Saved data entries
● ● ●
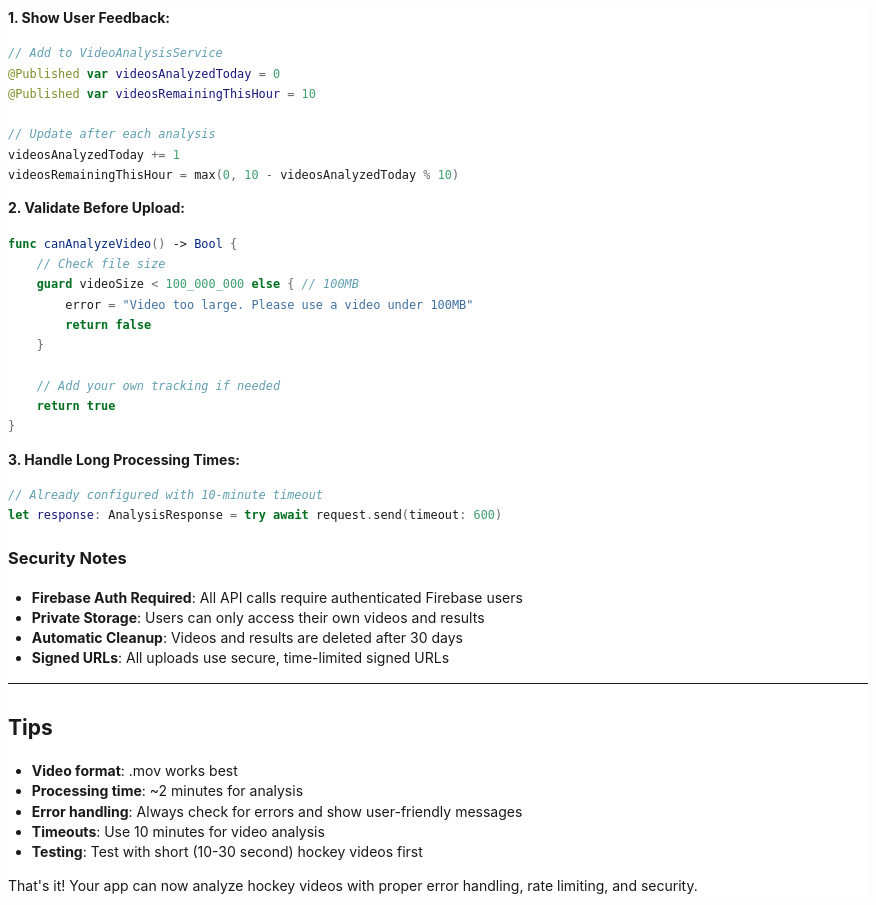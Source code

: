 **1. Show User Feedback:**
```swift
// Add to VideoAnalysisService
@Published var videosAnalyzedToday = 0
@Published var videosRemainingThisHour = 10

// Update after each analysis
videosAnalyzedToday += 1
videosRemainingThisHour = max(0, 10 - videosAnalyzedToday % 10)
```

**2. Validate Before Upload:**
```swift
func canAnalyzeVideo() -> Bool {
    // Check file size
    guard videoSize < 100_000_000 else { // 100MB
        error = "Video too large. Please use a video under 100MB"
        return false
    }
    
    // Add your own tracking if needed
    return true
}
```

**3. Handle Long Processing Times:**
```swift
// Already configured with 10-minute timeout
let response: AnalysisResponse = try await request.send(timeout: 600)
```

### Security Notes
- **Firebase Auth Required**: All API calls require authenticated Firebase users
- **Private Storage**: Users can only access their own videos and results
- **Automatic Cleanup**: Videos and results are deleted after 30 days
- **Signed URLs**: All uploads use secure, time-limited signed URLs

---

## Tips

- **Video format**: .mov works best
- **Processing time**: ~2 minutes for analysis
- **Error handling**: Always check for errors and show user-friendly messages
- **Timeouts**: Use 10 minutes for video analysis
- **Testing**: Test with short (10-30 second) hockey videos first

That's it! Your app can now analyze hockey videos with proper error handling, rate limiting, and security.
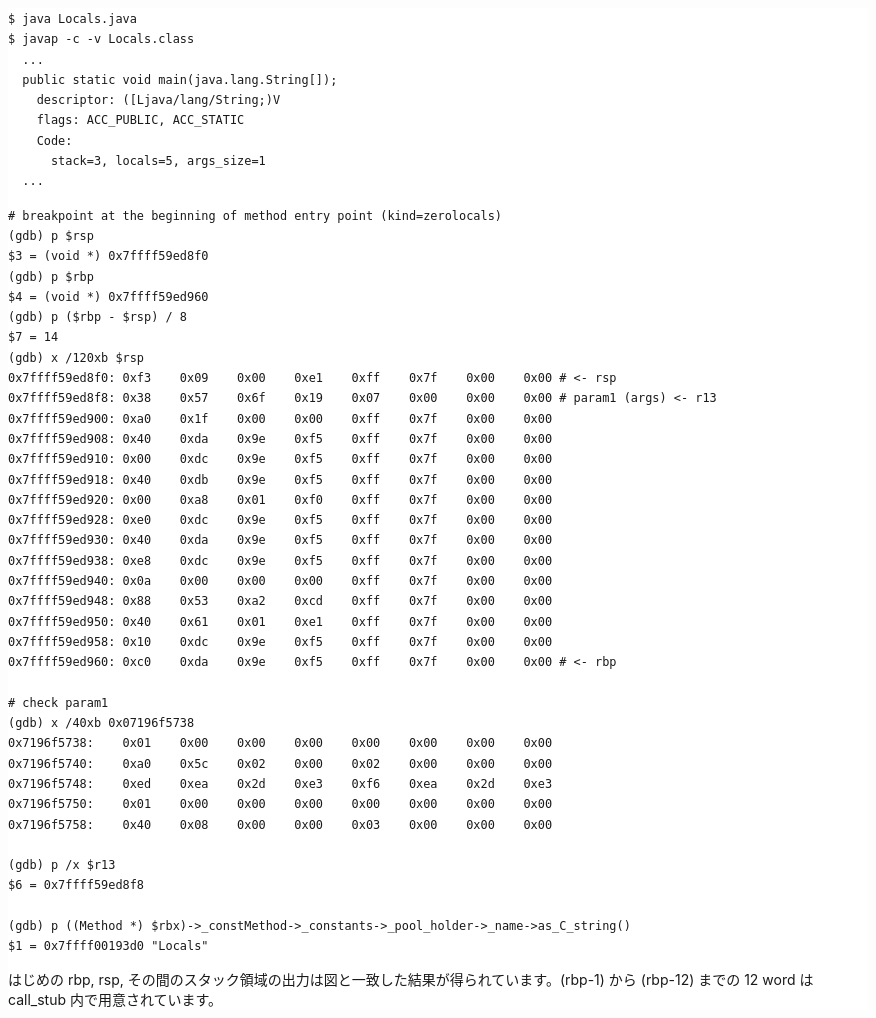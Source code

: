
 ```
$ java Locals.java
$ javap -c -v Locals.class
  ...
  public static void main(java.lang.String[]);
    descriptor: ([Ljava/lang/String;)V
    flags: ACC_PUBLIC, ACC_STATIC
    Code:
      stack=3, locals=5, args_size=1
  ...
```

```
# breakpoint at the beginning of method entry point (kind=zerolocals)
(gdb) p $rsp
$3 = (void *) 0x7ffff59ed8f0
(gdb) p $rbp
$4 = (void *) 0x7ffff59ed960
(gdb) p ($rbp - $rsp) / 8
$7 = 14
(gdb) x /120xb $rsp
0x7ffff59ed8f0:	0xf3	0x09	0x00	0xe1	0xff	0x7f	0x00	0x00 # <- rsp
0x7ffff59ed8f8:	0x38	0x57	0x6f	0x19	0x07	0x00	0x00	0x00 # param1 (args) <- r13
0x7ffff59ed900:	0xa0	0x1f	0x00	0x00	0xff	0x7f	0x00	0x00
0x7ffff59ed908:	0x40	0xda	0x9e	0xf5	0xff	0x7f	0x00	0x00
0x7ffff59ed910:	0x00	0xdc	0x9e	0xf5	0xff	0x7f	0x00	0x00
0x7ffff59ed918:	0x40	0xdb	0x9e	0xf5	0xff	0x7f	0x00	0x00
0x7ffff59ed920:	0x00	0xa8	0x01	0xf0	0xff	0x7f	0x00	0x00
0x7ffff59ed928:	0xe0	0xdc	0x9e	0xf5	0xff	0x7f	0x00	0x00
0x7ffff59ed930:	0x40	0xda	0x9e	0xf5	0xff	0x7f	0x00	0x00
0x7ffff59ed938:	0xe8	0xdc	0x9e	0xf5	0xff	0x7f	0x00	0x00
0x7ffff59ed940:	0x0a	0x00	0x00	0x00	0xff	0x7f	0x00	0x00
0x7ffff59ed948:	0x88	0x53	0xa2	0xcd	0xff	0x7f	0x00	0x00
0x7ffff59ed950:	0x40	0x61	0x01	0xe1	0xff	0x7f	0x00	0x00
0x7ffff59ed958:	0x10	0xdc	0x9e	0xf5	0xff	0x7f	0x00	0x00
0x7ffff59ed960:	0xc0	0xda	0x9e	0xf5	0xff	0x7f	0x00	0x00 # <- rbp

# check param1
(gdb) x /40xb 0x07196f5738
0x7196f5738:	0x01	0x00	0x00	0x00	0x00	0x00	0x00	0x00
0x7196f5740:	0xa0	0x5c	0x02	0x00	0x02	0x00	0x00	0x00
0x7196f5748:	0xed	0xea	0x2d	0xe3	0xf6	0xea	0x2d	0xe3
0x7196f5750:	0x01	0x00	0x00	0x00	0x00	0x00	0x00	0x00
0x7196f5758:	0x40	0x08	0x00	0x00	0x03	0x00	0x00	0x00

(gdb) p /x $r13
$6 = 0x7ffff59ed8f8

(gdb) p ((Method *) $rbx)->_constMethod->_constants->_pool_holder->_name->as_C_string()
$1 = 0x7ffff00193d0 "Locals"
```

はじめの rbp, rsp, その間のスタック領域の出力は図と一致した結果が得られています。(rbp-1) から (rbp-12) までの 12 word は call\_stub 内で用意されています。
● ● ●
WHAT IS EXPECTED
Would you return the records exactly, keeping out every picture?

ANSWER TO THE EXERCISE
Source code

: **1. Show User Feedback:**
```swift
// Add to VideoAnalysisService
@Published var videosAnalyzedToday = 0
@Published var videosRemainingThisHour = 10

// Update after each analysis
videosAnalyzedToday += 1
videosRemainingThisHour = max(0, 10 - videosAnalyzedToday % 10)
```

**2. Validate Before Upload:**
```swift
func canAnalyzeVideo() -> Bool {
    // Check file size
    guard videoSize < 100_000_000 else { // 100MB
        error = "Video too large. Please use a video under 100MB"
        return false
    }
    
    // Add your own tracking if needed
    return true
}
```

**3. Handle Long Processing Times:**
```swift
// Already configured with 10-minute timeout
let response: AnalysisResponse = try await request.send(timeout: 600)
```

### Security Notes
- **Firebase Auth Required**: All API calls require authenticated Firebase users
- **Private Storage**: Users can only access their own videos and results
- **Automatic Cleanup**: Videos and results are deleted after 30 days
- **Signed URLs**: All uploads use secure, time-limited signed URLs

---

## Tips

- **Video format**: .mov works best
- **Processing time**: ~2 minutes for analysis
- **Error handling**: Always check for errors and show user-friendly messages
- **Timeouts**: Use 10 minutes for video analysis
- **Testing**: Test with short (10-30 second) hockey videos first

That's it! Your app can now analyze hockey videos with proper error handling, rate limiting, and security.
Source code

:
 ```
$ java Locals.java
$ javap -c -v Locals.class
  ...
  public static void main(java.lang.String[]);
    descriptor: ([Ljava/lang/String;)V
    flags: ACC_PUBLIC, ACC_STATIC
    Code:
      stack=3, locals=5, args_size=1
  ...
```

```
# breakpoint at the beginning of method entry point (kind=zerolocals)
(gdb) p $rsp
$3 = (void *) 0x7ffff59ed8f0
(gdb) p $rbp
$4 = (void *) 0x7ffff59ed960
(gdb) p ($rbp - $rsp) / 8
$7 = 14
(gdb) x /120xb $rsp
0x7ffff59ed8f0:	0xf3	0x09	0x00	0xe1	0xff	0x7f	0x00	0x00 # <- rsp
0x7ffff59ed8f8:	0x38	0x57	0x6f	0x19	0x07	0x00	0x00	0x00 # param1 (args) <- r13
0x7ffff59ed900:	0xa0	0x1f	0x00	0x00	0xff	0x7f	0x00	0x00
0x7ffff59ed908:	0x40	0xda	0x9e	0xf5	0xff	0x7f	0x00	0x00
0x7ffff59ed910:	0x00	0xdc	0x9e	0xf5	0xff	0x7f	0x00	0x00
0x7ffff59ed918:	0x40	0xdb	0x9e	0xf5	0xff	0x7f	0x00	0x00
0x7ffff59ed920:	0x00	0xa8	0x01	0xf0	0xff	0x7f	0x00	0x00
0x7ffff59ed928:	0xe0	0xdc	0x9e	0xf5	0xff	0x7f	0x00	0x00
0x7ffff59ed930:	0x40	0xda	0x9e	0xf5	0xff	0x7f	0x00	0x00
0x7ffff59ed938:	0xe8	0xdc	0x9e	0xf5	0xff	0x7f	0x00	0x00
0x7ffff59ed940:	0x0a	0x00	0x00	0x00	0xff	0x7f	0x00	0x00
0x7ffff59ed948:	0x88	0x53	0xa2	0xcd	0xff	0x7f	0x00	0x00
0x7ffff59ed950:	0x40	0x61	0x01	0xe1	0xff	0x7f	0x00	0x00
0x7ffff59ed958:	0x10	0xdc	0x9e	0xf5	0xff	0x7f	0x00	0x00
0x7ffff59ed960:	0xc0	0xda	0x9e	0xf5	0xff	0x7f	0x00	0x00 # <- rbp

# check param1
(gdb) x /40xb 0x07196f5738
0x7196f5738:	0x01	0x00	0x00	0x00	0x00	0x00	0x00	0x00
0x7196f5740:	0xa0	0x5c	0x02	0x00	0x02	0x00	0x00	0x00
0x7196f5748:	0xed	0xea	0x2d	0xe3	0xf6	0xea	0x2d	0xe3
0x7196f5750:	0x01	0x00	0x00	0x00	0x00	0x00	0x00	0x00
0x7196f5758:	0x40	0x08	0x00	0x00	0x03	0x00	0x00	0x00

(gdb) p /x $r13
$6 = 0x7ffff59ed8f8

(gdb) p ((Method *) $rbx)->_constMethod->_constants->_pool_holder->_name->as_C_string()
$1 = 0x7ffff00193d0 "Locals"
```

はじめの rbp, rsp, その間のスタック領域の出力は図と一致した結果が得られています。(rbp-1) から (rbp-12) までの 12 word は call\_stub 内で用意されています。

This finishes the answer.